The fall season brings many hikers, hunters and campers to the state's national forests. So officials with the Apache-Sitgreaves National Forest want to remind visitors to be careful with fire, especially since we have experienced an unusually dry and warm fall.

This week alone there have been numerous abandoned campfires and some have spread to become multiple-acre wildfires. 

With nighttime temperatures dipping to near or below freezing, many visitors start a warming or cooking fire.

Do not attempt to have a fire on high wind days because wind can quickly spread a fire by blowing and swirling ash and debris, making it very hard to control. Make sure you are far enough away from overhanging branches, rotten stumps, logs and steep slopes where debris could roll downhill. Clear a 10-foot-diameter area around your campfire spot by removing leaves, pine needles, pine cones, grass and anything that will burn down to the dirt, and then build up a small ring of rocks to create a barrier. 
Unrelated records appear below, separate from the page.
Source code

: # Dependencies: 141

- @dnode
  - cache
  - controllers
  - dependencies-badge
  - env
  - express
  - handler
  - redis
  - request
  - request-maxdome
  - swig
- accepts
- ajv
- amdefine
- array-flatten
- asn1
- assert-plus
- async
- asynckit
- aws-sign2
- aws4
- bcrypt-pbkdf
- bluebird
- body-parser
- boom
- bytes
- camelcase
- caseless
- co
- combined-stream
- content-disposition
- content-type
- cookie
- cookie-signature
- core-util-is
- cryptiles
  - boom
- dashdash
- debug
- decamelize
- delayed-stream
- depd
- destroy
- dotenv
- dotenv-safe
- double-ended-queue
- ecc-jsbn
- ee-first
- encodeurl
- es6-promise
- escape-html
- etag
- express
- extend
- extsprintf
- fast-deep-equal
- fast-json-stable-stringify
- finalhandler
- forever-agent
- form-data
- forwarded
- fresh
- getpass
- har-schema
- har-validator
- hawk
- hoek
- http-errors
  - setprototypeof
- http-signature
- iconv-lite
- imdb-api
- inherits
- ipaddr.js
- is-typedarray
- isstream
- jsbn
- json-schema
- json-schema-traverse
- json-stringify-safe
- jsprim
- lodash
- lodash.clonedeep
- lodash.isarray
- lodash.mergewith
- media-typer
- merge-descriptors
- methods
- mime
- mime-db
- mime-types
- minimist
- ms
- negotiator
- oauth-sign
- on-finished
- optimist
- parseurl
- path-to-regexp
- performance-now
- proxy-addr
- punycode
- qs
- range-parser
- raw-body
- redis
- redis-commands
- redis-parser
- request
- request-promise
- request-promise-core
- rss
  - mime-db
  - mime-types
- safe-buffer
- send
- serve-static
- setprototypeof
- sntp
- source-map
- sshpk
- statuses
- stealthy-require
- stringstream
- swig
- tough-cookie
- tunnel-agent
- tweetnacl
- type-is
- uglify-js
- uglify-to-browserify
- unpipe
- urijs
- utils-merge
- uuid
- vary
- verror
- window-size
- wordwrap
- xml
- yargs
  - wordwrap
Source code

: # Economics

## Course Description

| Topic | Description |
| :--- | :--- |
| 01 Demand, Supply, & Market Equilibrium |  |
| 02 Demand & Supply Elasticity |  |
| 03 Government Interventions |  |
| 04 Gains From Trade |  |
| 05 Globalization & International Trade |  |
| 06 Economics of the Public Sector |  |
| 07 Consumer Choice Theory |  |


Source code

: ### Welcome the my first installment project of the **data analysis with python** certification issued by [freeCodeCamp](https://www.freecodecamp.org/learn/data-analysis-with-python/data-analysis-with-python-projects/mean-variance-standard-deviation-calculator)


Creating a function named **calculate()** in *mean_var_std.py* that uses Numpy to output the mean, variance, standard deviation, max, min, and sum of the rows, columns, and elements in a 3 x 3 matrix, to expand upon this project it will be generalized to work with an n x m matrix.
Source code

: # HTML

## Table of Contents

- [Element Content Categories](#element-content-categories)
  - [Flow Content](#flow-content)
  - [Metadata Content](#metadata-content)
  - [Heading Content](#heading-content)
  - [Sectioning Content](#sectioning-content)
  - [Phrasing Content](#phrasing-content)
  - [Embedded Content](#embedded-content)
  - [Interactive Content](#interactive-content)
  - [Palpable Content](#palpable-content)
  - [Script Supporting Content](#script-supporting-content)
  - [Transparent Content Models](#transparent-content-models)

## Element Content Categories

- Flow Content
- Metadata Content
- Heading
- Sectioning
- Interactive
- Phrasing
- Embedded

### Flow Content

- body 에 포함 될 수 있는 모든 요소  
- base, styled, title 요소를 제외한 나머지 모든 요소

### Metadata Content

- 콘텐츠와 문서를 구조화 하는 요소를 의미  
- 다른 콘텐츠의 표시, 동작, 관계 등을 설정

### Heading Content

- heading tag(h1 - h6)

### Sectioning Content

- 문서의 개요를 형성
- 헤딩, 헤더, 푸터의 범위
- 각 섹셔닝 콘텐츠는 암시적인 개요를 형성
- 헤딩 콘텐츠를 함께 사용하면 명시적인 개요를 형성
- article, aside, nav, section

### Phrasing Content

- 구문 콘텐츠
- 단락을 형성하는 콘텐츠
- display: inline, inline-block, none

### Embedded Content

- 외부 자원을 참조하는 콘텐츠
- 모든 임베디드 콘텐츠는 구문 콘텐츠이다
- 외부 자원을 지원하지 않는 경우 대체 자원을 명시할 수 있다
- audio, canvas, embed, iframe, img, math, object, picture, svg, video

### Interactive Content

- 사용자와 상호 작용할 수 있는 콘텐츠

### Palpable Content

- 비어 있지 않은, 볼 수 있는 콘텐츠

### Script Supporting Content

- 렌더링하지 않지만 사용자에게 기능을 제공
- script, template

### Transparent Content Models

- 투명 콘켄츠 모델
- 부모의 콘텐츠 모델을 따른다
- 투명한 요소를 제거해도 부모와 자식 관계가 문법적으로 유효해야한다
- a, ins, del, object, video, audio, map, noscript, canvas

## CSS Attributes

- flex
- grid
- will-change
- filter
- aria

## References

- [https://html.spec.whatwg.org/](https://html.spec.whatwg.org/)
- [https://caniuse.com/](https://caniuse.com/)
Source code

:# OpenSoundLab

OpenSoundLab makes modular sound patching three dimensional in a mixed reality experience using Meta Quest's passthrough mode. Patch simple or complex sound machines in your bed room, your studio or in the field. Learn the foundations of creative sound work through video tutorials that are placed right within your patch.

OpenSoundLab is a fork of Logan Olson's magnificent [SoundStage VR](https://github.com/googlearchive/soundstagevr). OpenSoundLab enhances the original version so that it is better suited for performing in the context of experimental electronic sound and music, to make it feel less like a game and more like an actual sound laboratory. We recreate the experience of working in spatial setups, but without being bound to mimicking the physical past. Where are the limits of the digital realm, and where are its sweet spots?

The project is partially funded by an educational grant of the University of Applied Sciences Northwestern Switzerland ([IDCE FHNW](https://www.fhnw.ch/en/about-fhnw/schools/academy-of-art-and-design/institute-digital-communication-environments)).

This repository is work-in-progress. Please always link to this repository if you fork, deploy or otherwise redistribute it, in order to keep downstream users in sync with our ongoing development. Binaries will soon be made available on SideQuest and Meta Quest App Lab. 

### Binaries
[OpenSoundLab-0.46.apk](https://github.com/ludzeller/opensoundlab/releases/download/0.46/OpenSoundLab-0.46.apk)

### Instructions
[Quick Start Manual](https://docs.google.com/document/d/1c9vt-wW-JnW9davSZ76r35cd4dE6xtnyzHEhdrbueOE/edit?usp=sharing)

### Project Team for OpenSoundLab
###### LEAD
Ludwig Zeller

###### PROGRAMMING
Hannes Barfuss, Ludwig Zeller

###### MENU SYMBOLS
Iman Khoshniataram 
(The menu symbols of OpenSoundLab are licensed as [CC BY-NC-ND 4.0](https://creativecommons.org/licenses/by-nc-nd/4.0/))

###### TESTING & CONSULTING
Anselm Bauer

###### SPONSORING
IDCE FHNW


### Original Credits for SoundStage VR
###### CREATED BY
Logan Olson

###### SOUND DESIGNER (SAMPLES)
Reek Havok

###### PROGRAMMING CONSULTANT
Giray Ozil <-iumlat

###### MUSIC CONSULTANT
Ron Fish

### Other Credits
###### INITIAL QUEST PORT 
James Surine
Once your fire is lit, never leave it unattended. Be sure to have water and a shovel close by at all times. When you’re done with your fire, drown it with lots of water. Use a shovel to stir the ashes and water, making sure all ashes are mixed in. If you feel the heat when holding your bare hands just over the ashes, then it’s still too hot! If you feel heat pour more water into your ring and stir it again.

Once you're confident that your fire is cold and you can’t feel any more heat, disassemble your ring. Only scatter the rocks when you are confident they are also cold. Remember the rule that if it’s too hot to touch, it’s too hot to leave.”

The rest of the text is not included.